3.3 Two-stage bottom-up test
In some situations we may want to have separate control of FAR at level 1 (leaf nodes) and all remaining higher levels (inner nodes). For example, we may wish to first determine which OTUs are detected while controlling FAR at some level; then we may wish to conduct a second, separate analysis of taxa starting at the species level and continuing up the phylogenetic tree, while controlling the FAR of the second analysis at some level.

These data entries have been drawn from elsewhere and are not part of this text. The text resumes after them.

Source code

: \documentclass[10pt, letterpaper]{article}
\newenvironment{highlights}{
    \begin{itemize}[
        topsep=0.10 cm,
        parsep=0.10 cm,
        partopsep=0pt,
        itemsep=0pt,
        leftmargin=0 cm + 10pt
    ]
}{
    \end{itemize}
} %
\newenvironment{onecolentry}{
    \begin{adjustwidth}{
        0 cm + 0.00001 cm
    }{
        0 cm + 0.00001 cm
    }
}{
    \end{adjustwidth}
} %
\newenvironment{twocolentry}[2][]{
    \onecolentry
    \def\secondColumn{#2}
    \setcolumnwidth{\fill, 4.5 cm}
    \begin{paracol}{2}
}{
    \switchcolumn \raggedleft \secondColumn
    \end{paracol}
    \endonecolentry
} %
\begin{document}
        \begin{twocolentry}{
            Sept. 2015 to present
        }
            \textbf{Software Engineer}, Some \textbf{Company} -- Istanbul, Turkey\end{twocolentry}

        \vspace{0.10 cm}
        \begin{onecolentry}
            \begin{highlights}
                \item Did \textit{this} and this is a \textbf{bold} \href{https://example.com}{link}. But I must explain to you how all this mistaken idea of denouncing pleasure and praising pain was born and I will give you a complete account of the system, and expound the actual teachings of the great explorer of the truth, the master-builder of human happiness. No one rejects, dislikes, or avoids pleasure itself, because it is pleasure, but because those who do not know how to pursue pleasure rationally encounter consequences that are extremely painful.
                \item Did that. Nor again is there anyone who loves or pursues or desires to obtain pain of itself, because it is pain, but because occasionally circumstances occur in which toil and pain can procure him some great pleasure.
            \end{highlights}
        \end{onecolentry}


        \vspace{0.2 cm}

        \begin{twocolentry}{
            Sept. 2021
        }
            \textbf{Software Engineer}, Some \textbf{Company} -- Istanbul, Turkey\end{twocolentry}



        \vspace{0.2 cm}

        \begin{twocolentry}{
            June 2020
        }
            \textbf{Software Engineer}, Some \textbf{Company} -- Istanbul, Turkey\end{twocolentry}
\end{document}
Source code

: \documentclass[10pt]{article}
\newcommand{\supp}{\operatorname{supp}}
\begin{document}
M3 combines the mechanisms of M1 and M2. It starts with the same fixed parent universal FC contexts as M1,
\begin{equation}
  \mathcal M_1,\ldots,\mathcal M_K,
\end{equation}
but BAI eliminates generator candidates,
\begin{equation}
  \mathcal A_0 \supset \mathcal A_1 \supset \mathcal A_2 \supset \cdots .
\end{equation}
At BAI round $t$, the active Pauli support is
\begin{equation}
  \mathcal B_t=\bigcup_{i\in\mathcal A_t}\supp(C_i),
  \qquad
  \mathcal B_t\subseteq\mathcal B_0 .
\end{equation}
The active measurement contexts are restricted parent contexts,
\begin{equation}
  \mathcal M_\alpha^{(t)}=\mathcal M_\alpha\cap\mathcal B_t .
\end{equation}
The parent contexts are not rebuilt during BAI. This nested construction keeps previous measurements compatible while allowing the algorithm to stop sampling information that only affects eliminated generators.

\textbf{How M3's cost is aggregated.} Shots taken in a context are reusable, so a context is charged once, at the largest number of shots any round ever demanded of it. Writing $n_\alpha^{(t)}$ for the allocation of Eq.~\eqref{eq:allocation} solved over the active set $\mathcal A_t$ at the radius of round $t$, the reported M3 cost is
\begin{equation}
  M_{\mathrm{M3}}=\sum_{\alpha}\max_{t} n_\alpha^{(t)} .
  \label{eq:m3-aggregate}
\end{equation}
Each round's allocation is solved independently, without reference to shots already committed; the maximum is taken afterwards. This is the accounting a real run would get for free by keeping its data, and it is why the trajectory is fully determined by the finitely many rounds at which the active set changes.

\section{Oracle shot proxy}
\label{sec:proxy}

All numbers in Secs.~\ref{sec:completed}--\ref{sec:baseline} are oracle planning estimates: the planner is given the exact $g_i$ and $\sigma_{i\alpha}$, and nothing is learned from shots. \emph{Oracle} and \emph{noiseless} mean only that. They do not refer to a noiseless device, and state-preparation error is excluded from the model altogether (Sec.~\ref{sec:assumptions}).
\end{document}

For a two-stage test, the parameter far
should be specified as a vector of two FARs, one for level 1 test and one for the remaining nodes. In this example, we consider both FARs to be 5%.
> test.2 = bouth(anno.table = IBD$tax.table, pvalue.leaves = IBD$pvalue.otus,
na.symbol = "unknown", far = c(0.05, 0.05))
The two-stage bottom-up test detected 81 OTUs, 5 species, 5 genera, 5 families, 5 orders, 4 classes and 2 phyla to be associated with UC.
> test.2$results.by.level
level level.name q_l pvalue.cutoff all.nodes detected.nodes
1 1 otu 0.050000 0.001796 2360 81
2 2 species 0.011224 0.000409 56 5
3 3 genus 0.017551 0.000968 87 5
4 4 family 0.009796 0.001592 48 5
5 5 order 0.005714 0.002053 29 5
6 6 class 0.003469 0.003027 18 4
7 7 phylum 0.002041 0.005188 10 2
8 8 kingdom 0.000204 0.004672 1 0
4. References
- Li, Y., Satten, GA., Hu Y.-J. “A bottom-up approach to testing hypotheses that have a branching tree dependence structure, with false discovery rate control” XXX(2018)
- Halfvarson, J, et al. “Dynamics of the human gut microbiome in inflammatory bowel disease.” Nature microbiology 2.5 (2017): 17004.
- Asnicar, F, et al. “Compact graphical representation of phylogenetic data and metadata with GraPhlAn.” PeerJ 3 (2015): e1029.